Dataset records:
..........

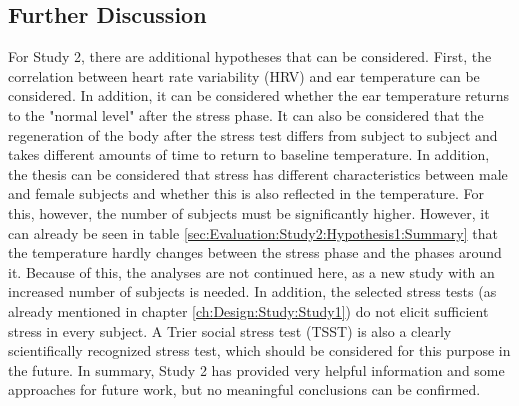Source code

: \subsection{Further Discussion}
For Study 2, there are additional hypotheses that can be considered. 
First, the correlation between heart rate variability (HRV) and ear temperature can be considered. 
In addition, it can be considered whether the ear temperature returns to the "normal level" after the stress phase.
It can also be considered that the regeneration of the body after the stress test differs from subject to subject and takes different amounts of time to return to baseline temperature.
In addition, the thesis can be considered that stress has different characteristics between male and female subjects and whether this is also reflected in the temperature.
For this, however, the number of subjects must be significantly higher.
However, it can already be seen in table \ref{sec:Evaluation:Study2:Hypothesis1:Summary} that the temperature hardly changes between the stress phase and the phases around it. 
Because of this, the analyses are not continued here, as a new study with an increased number of subjects is needed.
In addition, the selected stress tests (as already mentioned in chapter \ref{ch:Design:Study:Study1}) do not elicit sufficient stress in every subject.
A Trier social stress test (TSST) is also a clearly scientifically recognized stress test, which should be considered for this purpose in the future.
In summary, Study 2 has provided very helpful information and some approaches for future work, but no meaningful conclusions can be confirmed.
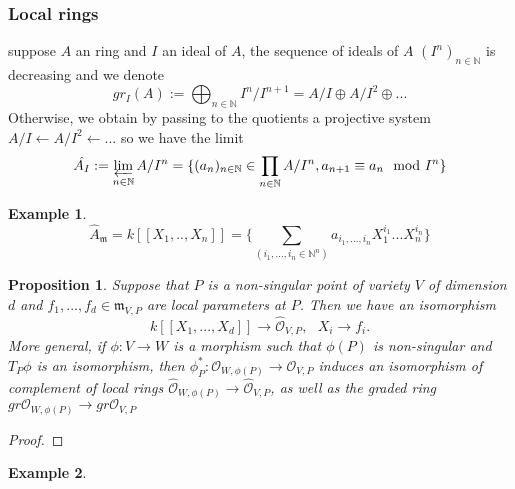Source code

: \documentclass[12pt,a4paper,english]{article}
\theoremstyle{plain}
\newtheorem{prop}[thm]{Proposition}
\theoremstyle{definition}
\newtheorem*{example}{Example}
\theoremstyle{remark}
\begin{document}
\subsubsection{Local rings}
suppose $A$ an ring and $I$ an ideal of $A $, the sequence of ideals of $A$ $(I^{n})_{n\in\mathbb{N}}$ is decreasing and we denote 
\begin{equation*}
    gr_{I}(A):=\bigoplus_{n\in\mathbb{N}}I^{n}/I^{n+1}=A/I\oplus A/I^{2}\oplus... 
\end{equation*}
Otherwise, we obtain by passing to the quotients a projective system $A/I\leftarrow A/I^{2}\leftarrow...
$ so we have the limit
\begin{equation*}
    \hat{A_{I}}:=\varprojlim_{n\in\mathbb{N}}A/I^{n}=\{(a_{n})_{n\in\mathbb{N}}\in \prod_{n\in\mathbb{N}}A/I^{n}, a_{n+1}\equiv a_{n}\mod I^{n}\}
\end{equation*}


\begin{example}
\begin{equation*}
    \hat{A}_{\mathfrak{m}}=k[[X_{1},..,X_{n}]]=\{\sum_{(i_{1},...,i_{n}\in\mathbb{N}^{n})}a_{i_{1},...,i_{n}}X^{i_{1}}_{1}...X^{i_{n}}_{n}\}
\end{equation*}
\end{example}
\begin{prop}
Suppose that $P$ is a non-singular point of variety $V$ of dimension $d$ and $f_{1},...,f_{d}\in \mathfrak{m}_{V,P}$ are local parameters at $P$. Then we have an isomorphism
\begin{equation*}
    k[[X_{1},...,X_{d}]]\rightarrow \hat{\mathcal{O}}_{V,P},\ \ \ X_{i}\rightarrow f_{i}.
\end{equation*}
More general, if $\phi:V\rightarrow W$ is a morphism such that $\phi(P)$ is non-singular and $T_{P}\phi$ is an isomorphism, then $\phi^{*}_{P}:\mathcal{O}_{W,\phi(P)}\rightarrow \mathcal{O}_{V, P}$ induces an isomorphism of complement of local rings $\hat{\mathcal{O}}_{W,\phi(P)}\rightarrow \hat{\mathcal{O}}_{V,P}$, as well as the graded ring $gr\mathcal{O}_{W,\phi(P)}\rightarrow gr\mathcal{O}_{V,P  }$
\end{prop}

\begin{proof}


\end{proof}
\begin{example}

\end{example}
\end{document}
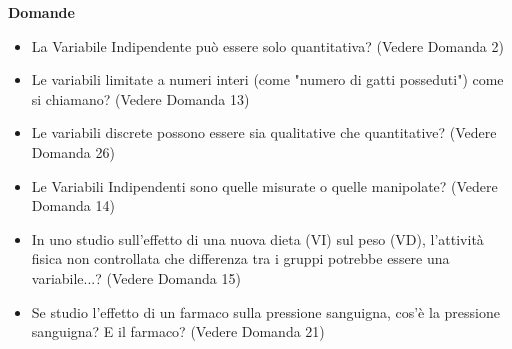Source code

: \documentclass[12pt, a4paper]{article}
\newenvironment{reflectionbox}{%
    \begin{framed}\par\medskip\noindent
    \textbf{\color{boxtitlecolor}Domande} \par
    \begin{itemize}[leftmargin=*, label=$\blacktriangleright$]
}{%
    \end{itemize}\par\medskip
    \end{framed}
}
\begin{document}
\begin{reflectionbox}
    \item La Variabile Indipendente può essere solo quantitativa? (Vedere Domanda 2)
    \item Le variabili limitate a numeri interi (come "numero di gatti posseduti") come si chiamano? (Vedere Domanda 13)
    \item Le variabili discrete possono essere sia qualitative che quantitative? (Vedere Domanda 26)
    \item Le Variabili Indipendenti sono quelle misurate o quelle manipolate? (Vedere Domanda 14)
    \item In uno studio sull'effetto di una nuova dieta (VI) sul peso (VD), l'attività fisica non controllata che differenza tra i gruppi potrebbe essere una variabile...? (Vedere Domanda 15)
    \item Se studio l'effetto di un farmaco sulla pressione sanguigna, cos'è la pressione sanguigna? E il farmaco? (Vedere Domanda 21)
\end{reflectionbox}
\end{document}

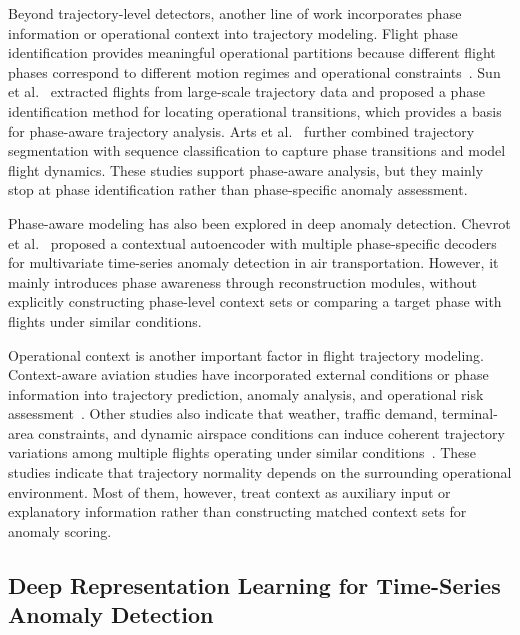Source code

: \documentclass[iicol,pdflatex,sn-basic,Numbered]{sn-jnl}%
\theoremstyle{thmstyleone}%
\theoremstyle{thmstyletwo}%
\theoremstyle{thmstylethree}%
\begin{document}
Beyond trajectory-level detectors, another line of work incorporates phase information or operational context into trajectory modeling.
Flight phase identification provides meaningful operational partitions because different flight phases correspond to different motion regimes and operational constraints~\cite{sun2017phaseidentification}. 
Sun et al.~\cite{sun2017phaseidentification} extracted flights from large-scale trajectory data and proposed a phase identification method for locating operational transitions, which provides a basis for phase-aware trajectory analysis. 
Arts et al.~\cite{arts2022trajectory} further combined trajectory segmentation with sequence classification to capture phase transitions and model flight dynamics.
These studies support phase-aware analysis, but they mainly stop at phase identification rather than phase-specific anomaly assessment.

Phase-aware modeling has also been explored in deep anomaly detection.
Chevrot et al.~\cite{chevrot2022cae} proposed a contextual autoencoder with multiple phase-specific decoders for multivariate time-series anomaly detection in air transportation. 
However, it mainly introduces phase awareness through reconstruction modules, without explicitly constructing phase-level context sets or comparing a target phase with flights under similar conditions.

Operational context is another important factor in flight trajectory modeling.
Context-aware aviation studies have incorporated external conditions or phase information into trajectory prediction, anomaly analysis, and operational risk assessment~\cite{aerospace9020091,app12031295,aerospace13030209,coelho2023analytics,choi2023stochastic}. 
Other studies also indicate that weather, traffic demand, terminal-area constraints, and dynamic airspace conditions can induce coherent trajectory variations among multiple flights operating under similar conditions~\cite{yang2024optimising,chen2025impact,sydorenko2025optimizing}.
These studies indicate that trajectory normality depends on the surrounding operational environment.
Most of them, however, treat context as auxiliary input or explanatory information rather than constructing matched context sets for anomaly scoring.

\subsection{Deep Representation Learning for Time-Series Anomaly Detection}
\end{document}
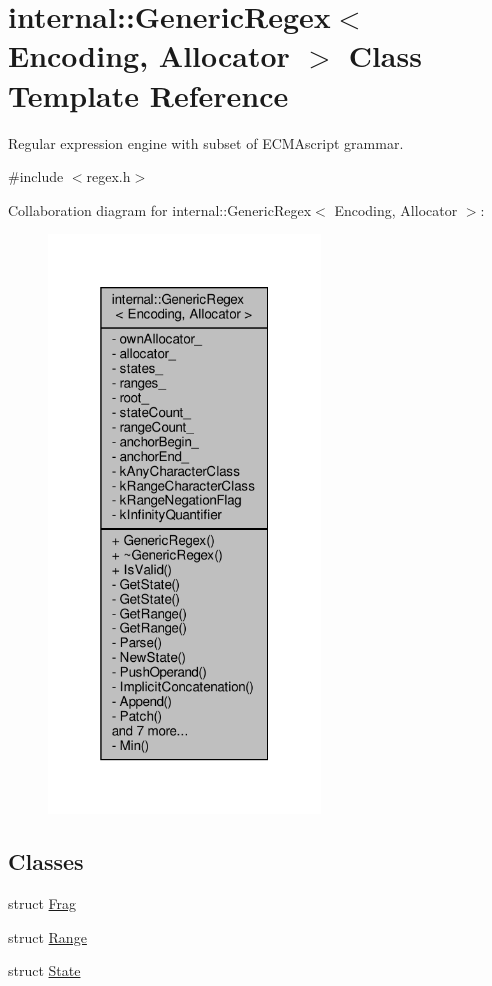 \hypertarget{classinternal_1_1GenericRegex}{}\section{internal\+:\+:Generic\+Regex$<$ Encoding, Allocator $>$ Class Template Reference}
\label{classinternal_1_1GenericRegex}


Regular expression engine with subset of E\+C\+M\+Ascript grammar.  




{\ttfamily \#include $<$regex.\+h$>$}



Collaboration diagram for internal\+:\+:Generic\+Regex$<$ Encoding, Allocator $>$\+:
\nopagebreak
\begin{figure}[H]
\begin{center}
\leavevmode
\includegraphics[width=205pt]{classinternal_1_1GenericRegex__coll__graph}
\end{center}
\end{figure}
\subsection*{Classes}
\begin{DoxyCompactItemize}
\item 
struct \hyperlink{structinternal_1_1GenericRegex_1_1Frag}{Frag}
\item 
struct \hyperlink{structinternal_1_1GenericRegex_1_1Range}{Range}
\item 
struct \hyperlink{structinternal_1_1GenericRegex_1_1State}{State}
\end{DoxyCompactItemize}

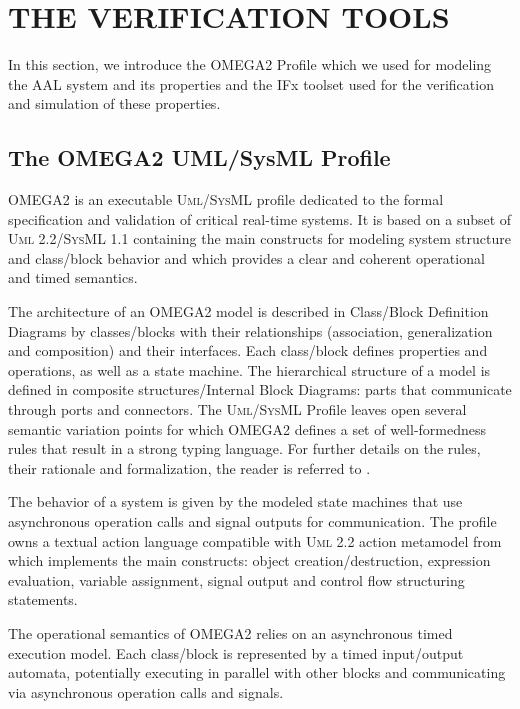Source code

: \documentclass[a4paper,twoside]{article}
\def\sysml{\textsc{SysML}}
\def\uml{\textsc{Uml}}
\begin{document}
\section{\uppercase{The verification tools}}
\label{sec:tools}
\noindent In this section, we introduce the OMEGA2 Profile which we used for modeling the AAL system and its properties and the IFx toolset used for the verification and simulation of these properties. 

\subsection{The OMEGA2 UML/SysML Profile}

OMEGA2 is an executable \uml{}/\sysml{} profile dedicated to the formal specification and validation of critical real-time systems. It is based on a subset of \uml{} 2.2/\sysml{} 1.1 containing the main constructs for modeling system structure and class/block behavior and which provides a clear and coherent operational and timed semantics.

The architecture of an OMEGA2 model is described in Class/Block Definition Diagrams by classes/blocks with their relationships (association, generalization and composition) and their interfaces. Each class/block defines properties and operations, as well as a state machine. The hierarchical structure of a model is defined in composite structures/Internal Block Diagrams: parts that communicate through ports and connectors. The \uml{}/\sysml{} Profile leaves open several semantic variation points for which OMEGA2 defines a set of well-formedness rules that result in a strong typing language. For further details on the rules, their rationale and formalization, the reader is referred to \cite{IOber2011}.

The behavior of a system is given by the modeled state machines that use asynchronous operation calls and signal outputs for communication. The profile owns a textual action language compatible with \uml{} 2.2 action metamodel from which implements the main constructs: object creation/destruction, expression evaluation, variable assignment, signal output and control flow structuring statements.

The operational semantics of OMEGA2 relies on an asynchronous timed execution model. Each class/block is represented by a timed input/output automata, potentially executing in parallel with other blocks and communicating via asynchronous operation calls and signals. 
\end{document}
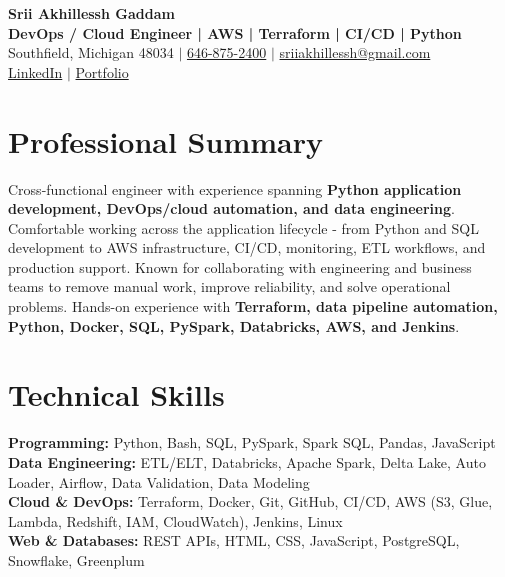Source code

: \documentclass[letterpaper,10pt]{article}
\begin{document}
\fontsize{9.35pt}{10.45pt}\selectfont

\begin{center}
    {\LARGE \textbf{Srii Akhillessh Gaddam}} \\[-1pt]
    \textbf{DevOps / Cloud Engineer | AWS | Terraform | CI/CD | Python} \\[2pt]
    Southfield, Michigan 48034 $|$
    \href{tel:6468752400}{646-875-2400} $|$
    \href{mailto:sriiakhillessh@gmail.com}{sriiakhillessh@gmail.com} \\[1pt]
    \href{https://www.linkedin.com/in/srii-akhiilessh-gaddam-b48668191/}{LinkedIn} $|$
    \href{https://sriiakhillesshg.github.io/portfolio/}{Portfolio}
\end{center}
\vspace{-8pt}

\section{Professional Summary}
\small{Cross-functional engineer with experience spanning \textbf{Python application development, DevOps/cloud automation, and data engineering}. Comfortable working across the application lifecycle - from Python and SQL development to AWS infrastructure, CI/CD, monitoring, ETL workflows, and production support. Known for collaborating with engineering and business teams to remove manual work, improve reliability, and solve operational problems. Hands-on experience with \textbf{Terraform, data pipeline automation, Python, Docker, SQL, PySpark, Databricks, AWS, and Jenkins}.}

\section{Technical Skills}
\small{
\textbf{Programming:} Python, Bash, SQL, PySpark, Spark SQL, Pandas, JavaScript \\
\textbf{Data Engineering:} ETL/ELT, Databricks, Apache Spark, Delta Lake, Auto Loader, Airflow, Data Validation, Data Modeling \\
\textbf{Cloud \& DevOps:} Terraform, Docker, Git, GitHub, CI/CD, AWS (S3, Glue, Lambda, Redshift, IAM, CloudWatch), Jenkins, Linux \\
\textbf{Web \& Databases:} REST APIs, HTML, CSS, JavaScript, PostgreSQL, Snowflake, Greenplum
}
\end{document}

..........

▸ **TASK GOAL**
Return only the lines running from the start of the entries above to the line that contains "In addition, it", inclusive, and omit every picture.

▸ **RESPONSE FOR THIS EXERCISE**
Source code

: \subsection{Further Discussion}
For Study 2, there are additional hypotheses that can be considered. 
First, the correlation between heart rate variability (HRV) and ear temperature can be considered. 
In addition, it can be considered whether the ear temperature returns to the "normal level" after the stress phase.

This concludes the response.